Technically it is the governments. They just borrow it.

And again, if you don't want art made there, why advertise it as such?

And honestly, I am a bit wary of any entity claiming legal authority that uses such terms as "Mistress" to describe someone with unstated qualifications. Is she a lawyer? If I am told something over the phone and then someone changes their mind, the burden is on me.

Also, I am not seeking to "make money" off BM. This is what I do, and I never stop. My consideration was to come in with one of my installations and operate it there and recruit (with releases) participants to interact with them and then take their pictures. Which is what I do lately. I was under the impression that this was kind of what it was about. That is certainly how it is sold.

But again, not if I have to let some "Mistress" get an overt amount of control over my work simply for being on some land that they are borrowing from the feds.

As to the adversarial legal system...let me say this - When you see a contract that open ended, one should be very very very cautious. Essentially it seems to say that if in 20 years I dig up the old DNGs and revisit them for my work, I have to inform the BM company. That is a very unusual thing to have in contract.

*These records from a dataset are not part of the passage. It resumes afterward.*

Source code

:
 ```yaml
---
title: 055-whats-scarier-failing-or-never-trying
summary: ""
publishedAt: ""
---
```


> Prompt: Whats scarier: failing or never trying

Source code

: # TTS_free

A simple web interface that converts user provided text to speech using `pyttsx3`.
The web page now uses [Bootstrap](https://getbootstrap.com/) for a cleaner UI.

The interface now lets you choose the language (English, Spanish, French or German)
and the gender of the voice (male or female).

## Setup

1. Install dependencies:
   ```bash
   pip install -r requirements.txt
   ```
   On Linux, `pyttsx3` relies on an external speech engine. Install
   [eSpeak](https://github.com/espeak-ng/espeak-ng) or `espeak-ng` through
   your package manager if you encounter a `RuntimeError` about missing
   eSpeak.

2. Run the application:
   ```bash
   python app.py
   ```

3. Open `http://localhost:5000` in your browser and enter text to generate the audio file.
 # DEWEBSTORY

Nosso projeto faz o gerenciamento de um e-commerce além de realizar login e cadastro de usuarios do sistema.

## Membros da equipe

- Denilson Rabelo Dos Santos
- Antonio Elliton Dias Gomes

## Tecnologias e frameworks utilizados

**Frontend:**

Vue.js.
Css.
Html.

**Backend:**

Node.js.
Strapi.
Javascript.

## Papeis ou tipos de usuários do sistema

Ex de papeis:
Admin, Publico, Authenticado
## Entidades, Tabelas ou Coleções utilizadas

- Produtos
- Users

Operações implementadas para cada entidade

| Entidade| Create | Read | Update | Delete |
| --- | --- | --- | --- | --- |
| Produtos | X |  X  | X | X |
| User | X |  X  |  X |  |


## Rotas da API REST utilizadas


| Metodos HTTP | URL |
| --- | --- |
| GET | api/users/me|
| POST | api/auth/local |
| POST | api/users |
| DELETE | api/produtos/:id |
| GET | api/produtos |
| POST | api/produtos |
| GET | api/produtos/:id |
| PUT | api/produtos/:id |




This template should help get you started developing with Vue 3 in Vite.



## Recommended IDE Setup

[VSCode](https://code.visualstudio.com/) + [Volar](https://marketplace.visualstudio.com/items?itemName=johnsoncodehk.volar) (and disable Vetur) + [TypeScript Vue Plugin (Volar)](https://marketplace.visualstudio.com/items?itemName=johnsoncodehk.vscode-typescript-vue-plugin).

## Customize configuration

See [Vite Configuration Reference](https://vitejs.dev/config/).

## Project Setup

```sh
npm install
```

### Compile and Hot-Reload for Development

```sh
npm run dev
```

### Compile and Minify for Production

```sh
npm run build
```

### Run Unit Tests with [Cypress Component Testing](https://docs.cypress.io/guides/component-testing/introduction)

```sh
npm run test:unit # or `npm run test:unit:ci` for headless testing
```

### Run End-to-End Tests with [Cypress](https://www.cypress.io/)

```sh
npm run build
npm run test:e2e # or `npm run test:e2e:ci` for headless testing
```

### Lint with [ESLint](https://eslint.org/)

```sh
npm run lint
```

Also, what happens if I just use part of an image? Do I have to worry about that? Where is the line?

Some clarification is all that is needed. Even an exemption for gallery work.

I read that thing and just think, "Well crap, I just got a new camera and have to get that registered like I am making Herzog documentary, and I don't even use the freakin' video feature...and then I have to worry that someone at some time might decide to sue me if I show the wrong thing in the background...AND I have to get permission to use my own damn photos..."

I mean, do you want people to show up who do art? Because anyone who took Pro Practices would see that and run the other way.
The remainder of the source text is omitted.